Posture and outcome of anaphylaxis
The posture of patients having anaphylactic reactions may be important in determining outcome of anaphylactic reactions, as suggested in a recent letter by an expert in the area of fatal anaphylaxis. In a review of 214 fatal anaphylactic reactions since 1992, a pattern was noticed among cases of anaphylactic shock occurring outside of the hospital that several deaths occurred soon after the patients assumed a more upright posture. In several of the cases with sufficient data, death occurred within seconds of either sitting or standing. Based on these findings, it is proposed that patients experiencing anaphylactic reactions leading to collapse or those feeling faint from impending shock should be kept in a supine position, including during self-administration of epinephrine. Exceptions are patients with respiratory distress or vomiting. Although not part of the advanced life support guidelines, it is important to be aware of these observations.
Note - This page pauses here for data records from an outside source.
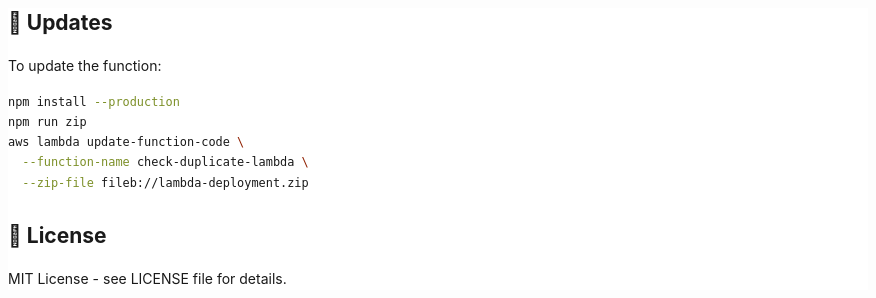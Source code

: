 ## 🔄 Updates

To update the function:

```bash
npm install --production
npm run zip
aws lambda update-function-code \
  --function-name check-duplicate-lambda \
  --zip-file fileb://lambda-deployment.zip
```

## 📄 License

MIT License - see LICENSE file for details.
Anti-IgE treatment for peanut allergy
Interventions to reduce the risk of anaphylaxis from exposure to food allergens are needed. In a large, carefully designed, randomized, double-blind, placebo-controlled study, anti-IgE antibody (TNX-901, Tanox, Inc., USA) was administered subcutaneously every 4 weeks for 4 doses to patients with peanut hypersensitivity. Administration of anti-IgE reduced the serum levels of total IgE and raised the threshold dose for reaction in a dosedependent manner. This response may be beneficial to prevent reactions from accidental exposures, but the level of elevation of threshold of reactivity is variable and unpredictable, depends on regular, long-term administration, and does not reverse the underlying immune dysfunction. In addition, the antibody (TNX-901) used in the study is not currently available and Xolair (Genentech and Novartis, USA), which is approved for use in a subset of patients with asthma, has not been studied for similar benefits.

Food allergy conclusion
Current research is focused on identifying diseasemodifying therapies to reverse the underlying immune dysfunction leading to IgE-mediated food allergy. Until such disease-modifying treatments are available, strict avoidance of food allergens and readily available access to self-injectable epinephrine remain the mainstays of treatment. Families of food allergic children must be educated regarding recognition of anaphylactic reactions, proper administration of epinephrine, foods and ingredients to be avoided. Given the complexity of the diagnosis, evaluation, and treatment of these patients, referral to a board-certified allergist with expertise in food allergy should be considered. Multidisciplinary approaches should be considered for these patients to ensure optimal care.